Experimental program
Comparison scheme
Effect test

Embodiment 1

[0225] Example 1: Upregulation of chemokines and their receptors in inflammatory diseases

[0226] Materials and methods

[0227]The protein sequences of the chemokines used herein are recorded in NIH-NCBI GenBank as follows: (1) CXCR1 (ACCESSION #NP 000625), (2) CXCR2 (ACCESSION #NP 001548), (3) CXCL1 (ACCESSION #NP001502), (4) CXCL2 (ACCESSION#NP 002080), (5) CXCL3 (ACCESSION#NP 002081), (6) CXCL5 (ACCESSION#NP002985), (7) CXCL6 (ACCESSION#NP 002984), (8) CXCL7 (ACCESSION# NP 002695), (9) CXCL8 (IL-8, ACCESSION#NP 000575), (10) CXCR4 (ACCESSION#NP 003458), (11) CXCL12 (ACCESSION#NP 000600), (12) CXCR5A (ACCESSION#NP 116743 ), (13) CXCR5B (ACCESSION#NP001707), (14) CXCL13 (ACCESSION#NP 006410), (15) CXCR6 (ACCESSION#NP 006555), (16) CXCL16 (ACCESSION#NP 071342), (17) CCL16 ( ACCESSION#NP 004581), (18)CCL25(ACCESSION#NP_005616.2), (19)CCL25-1(ACCESSION#NP 005615), (20)CCL25-2(ACCESSION#NP683686), (21)CX3CR1(ACCESSION# NP 001328) and (22) CX3CL1 (ACCESSION #NP 002987).

...

Embodiment 2

[0245] Embodiment 2: IFN-γ, CXCL10, MIG, I-TAC, CXCR3 in murine animals mRNA expression in colitis

[0246] figure 1 The mRNA expression of IFN-γ, CXCL10, MIG, I-TAC and CXCR3 during murine colitis is shown. IL-10 reared from cages with a C57BL / 6 background - / -Mice were removed from the laminar flow barrier to naturally develop colitis. After sacrifice, total RNA was isolated from the colon or mesenteric lymph nodes of mice before the onset of colitis (sterile conditions, blank rectangular bars) and after colitis onset (filled rectangular bars).

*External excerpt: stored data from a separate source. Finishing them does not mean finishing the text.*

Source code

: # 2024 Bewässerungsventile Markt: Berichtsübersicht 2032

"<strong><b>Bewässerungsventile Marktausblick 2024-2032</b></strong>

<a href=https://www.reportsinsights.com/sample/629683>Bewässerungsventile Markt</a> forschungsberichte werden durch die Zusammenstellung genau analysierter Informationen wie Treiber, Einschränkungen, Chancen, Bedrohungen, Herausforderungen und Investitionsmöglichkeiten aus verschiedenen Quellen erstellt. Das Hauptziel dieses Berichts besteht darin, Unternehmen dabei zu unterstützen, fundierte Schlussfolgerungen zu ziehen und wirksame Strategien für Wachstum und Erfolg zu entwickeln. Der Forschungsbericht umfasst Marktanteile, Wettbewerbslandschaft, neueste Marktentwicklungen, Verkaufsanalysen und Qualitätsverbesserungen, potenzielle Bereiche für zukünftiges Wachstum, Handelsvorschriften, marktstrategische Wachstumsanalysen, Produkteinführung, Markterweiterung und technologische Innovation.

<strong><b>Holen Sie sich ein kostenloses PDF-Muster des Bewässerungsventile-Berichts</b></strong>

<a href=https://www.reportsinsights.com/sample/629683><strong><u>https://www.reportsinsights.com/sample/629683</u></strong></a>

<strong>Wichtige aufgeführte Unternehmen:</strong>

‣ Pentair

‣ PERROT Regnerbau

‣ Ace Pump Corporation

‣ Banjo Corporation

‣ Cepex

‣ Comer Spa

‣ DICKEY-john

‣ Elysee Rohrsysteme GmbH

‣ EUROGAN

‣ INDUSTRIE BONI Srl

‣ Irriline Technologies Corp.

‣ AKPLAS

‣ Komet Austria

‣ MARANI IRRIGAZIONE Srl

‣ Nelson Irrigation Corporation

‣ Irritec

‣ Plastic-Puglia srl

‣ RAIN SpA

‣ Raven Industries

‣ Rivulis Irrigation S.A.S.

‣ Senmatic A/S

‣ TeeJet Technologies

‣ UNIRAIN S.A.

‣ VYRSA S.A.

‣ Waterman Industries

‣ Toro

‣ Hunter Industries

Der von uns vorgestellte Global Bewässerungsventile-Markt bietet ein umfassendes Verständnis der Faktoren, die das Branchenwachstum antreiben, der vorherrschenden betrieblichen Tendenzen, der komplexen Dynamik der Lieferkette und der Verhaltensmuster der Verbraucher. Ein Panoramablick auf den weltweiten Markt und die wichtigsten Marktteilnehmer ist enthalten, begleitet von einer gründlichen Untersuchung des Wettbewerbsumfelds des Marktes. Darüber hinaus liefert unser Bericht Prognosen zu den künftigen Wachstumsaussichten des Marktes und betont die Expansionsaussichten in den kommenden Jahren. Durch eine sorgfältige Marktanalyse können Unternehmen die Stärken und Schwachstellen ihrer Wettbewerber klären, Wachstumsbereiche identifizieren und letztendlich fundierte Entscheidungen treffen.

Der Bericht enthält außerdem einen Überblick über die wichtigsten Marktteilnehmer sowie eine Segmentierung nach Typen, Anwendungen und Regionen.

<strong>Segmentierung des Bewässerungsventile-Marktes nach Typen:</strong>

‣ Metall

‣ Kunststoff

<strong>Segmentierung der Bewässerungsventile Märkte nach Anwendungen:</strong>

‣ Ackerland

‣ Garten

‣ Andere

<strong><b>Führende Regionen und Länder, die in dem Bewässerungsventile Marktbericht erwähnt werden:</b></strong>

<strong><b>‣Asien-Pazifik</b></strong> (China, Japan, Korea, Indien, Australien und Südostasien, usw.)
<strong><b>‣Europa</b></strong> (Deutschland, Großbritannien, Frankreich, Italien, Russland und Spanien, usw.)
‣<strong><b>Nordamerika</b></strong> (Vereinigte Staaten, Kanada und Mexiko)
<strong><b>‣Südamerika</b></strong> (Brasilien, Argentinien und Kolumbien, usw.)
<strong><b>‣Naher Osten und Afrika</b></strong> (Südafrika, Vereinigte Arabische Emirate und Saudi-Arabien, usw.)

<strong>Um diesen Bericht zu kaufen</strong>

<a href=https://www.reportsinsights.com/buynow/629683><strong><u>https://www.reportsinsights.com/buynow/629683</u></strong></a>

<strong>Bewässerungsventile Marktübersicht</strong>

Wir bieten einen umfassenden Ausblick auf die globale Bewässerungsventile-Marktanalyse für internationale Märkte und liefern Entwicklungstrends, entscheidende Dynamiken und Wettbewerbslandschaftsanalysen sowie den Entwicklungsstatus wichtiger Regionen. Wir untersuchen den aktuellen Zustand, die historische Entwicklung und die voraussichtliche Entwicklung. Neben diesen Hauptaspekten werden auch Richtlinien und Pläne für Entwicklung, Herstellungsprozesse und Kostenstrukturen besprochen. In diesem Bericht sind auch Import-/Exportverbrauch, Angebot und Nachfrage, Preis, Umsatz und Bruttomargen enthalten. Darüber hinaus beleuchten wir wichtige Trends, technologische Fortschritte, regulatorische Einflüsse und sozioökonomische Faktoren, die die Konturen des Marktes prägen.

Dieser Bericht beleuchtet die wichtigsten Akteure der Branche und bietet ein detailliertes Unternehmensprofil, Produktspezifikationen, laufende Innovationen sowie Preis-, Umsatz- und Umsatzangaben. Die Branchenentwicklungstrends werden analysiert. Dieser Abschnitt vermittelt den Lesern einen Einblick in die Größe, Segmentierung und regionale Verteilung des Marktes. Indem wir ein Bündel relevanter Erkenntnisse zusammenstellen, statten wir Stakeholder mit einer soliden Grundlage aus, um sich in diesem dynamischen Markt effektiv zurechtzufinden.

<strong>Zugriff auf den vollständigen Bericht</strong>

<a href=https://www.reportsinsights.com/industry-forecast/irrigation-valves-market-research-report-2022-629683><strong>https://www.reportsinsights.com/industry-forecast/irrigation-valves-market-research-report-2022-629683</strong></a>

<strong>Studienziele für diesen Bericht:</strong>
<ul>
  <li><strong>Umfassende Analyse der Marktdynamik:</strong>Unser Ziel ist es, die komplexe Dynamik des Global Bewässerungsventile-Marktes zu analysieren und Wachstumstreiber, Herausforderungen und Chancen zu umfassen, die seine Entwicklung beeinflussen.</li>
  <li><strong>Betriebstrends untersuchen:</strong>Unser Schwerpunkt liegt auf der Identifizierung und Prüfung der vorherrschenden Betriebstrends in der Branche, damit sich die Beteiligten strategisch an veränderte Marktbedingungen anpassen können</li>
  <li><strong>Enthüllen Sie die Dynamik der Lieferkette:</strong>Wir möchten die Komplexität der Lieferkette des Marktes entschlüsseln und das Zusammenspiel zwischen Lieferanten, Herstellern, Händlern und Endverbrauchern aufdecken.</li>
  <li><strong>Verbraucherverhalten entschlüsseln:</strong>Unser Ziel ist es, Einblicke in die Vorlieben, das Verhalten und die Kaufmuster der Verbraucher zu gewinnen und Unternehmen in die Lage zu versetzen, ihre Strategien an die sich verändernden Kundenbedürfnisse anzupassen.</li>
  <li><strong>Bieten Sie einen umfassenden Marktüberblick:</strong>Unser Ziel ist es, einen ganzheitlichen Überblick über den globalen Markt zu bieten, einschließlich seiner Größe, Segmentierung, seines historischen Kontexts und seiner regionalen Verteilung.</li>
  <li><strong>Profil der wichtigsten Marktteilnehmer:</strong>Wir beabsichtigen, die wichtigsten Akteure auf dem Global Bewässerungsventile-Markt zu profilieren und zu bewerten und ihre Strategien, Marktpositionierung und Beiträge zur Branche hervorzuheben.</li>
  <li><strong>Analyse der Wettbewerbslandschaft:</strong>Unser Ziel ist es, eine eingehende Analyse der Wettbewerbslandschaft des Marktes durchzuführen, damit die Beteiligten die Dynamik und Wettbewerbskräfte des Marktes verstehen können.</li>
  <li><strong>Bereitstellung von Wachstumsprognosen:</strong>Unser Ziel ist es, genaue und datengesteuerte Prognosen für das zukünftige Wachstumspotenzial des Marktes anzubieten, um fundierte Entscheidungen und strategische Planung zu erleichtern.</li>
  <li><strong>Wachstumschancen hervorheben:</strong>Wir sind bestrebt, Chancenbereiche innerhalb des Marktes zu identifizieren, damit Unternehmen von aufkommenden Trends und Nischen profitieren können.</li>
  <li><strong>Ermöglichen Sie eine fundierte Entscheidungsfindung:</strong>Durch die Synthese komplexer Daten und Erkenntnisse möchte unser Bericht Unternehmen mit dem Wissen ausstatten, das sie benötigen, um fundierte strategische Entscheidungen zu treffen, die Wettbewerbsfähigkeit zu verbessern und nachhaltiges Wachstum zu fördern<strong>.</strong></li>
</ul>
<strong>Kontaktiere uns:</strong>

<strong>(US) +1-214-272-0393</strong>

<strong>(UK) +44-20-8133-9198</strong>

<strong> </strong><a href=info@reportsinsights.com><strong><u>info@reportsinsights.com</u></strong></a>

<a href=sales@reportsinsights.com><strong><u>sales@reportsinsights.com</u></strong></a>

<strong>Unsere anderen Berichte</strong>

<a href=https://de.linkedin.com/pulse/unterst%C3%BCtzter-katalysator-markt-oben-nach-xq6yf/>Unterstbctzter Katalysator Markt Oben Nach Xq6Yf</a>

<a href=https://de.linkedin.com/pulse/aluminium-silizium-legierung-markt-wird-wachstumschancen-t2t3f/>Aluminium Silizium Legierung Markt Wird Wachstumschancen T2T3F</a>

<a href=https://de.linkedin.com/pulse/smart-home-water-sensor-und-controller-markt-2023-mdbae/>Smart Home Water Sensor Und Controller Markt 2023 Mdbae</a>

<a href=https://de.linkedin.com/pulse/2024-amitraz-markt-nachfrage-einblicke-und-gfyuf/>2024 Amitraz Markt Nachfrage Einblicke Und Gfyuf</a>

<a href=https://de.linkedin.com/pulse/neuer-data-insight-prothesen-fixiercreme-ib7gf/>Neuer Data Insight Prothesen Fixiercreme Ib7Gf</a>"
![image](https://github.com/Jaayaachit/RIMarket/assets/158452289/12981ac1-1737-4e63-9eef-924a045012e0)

IFN-γ, IP-10, MIG, I-TAC and CXCR3 mRNA expression levels were determined following RT-PCT analysis capable of detecting greater than 20 copies of transcribed cDNA. exist figure 1 In, the Log of the transcript 10 Copies are expressed relative to the true copy of 18S rRNA.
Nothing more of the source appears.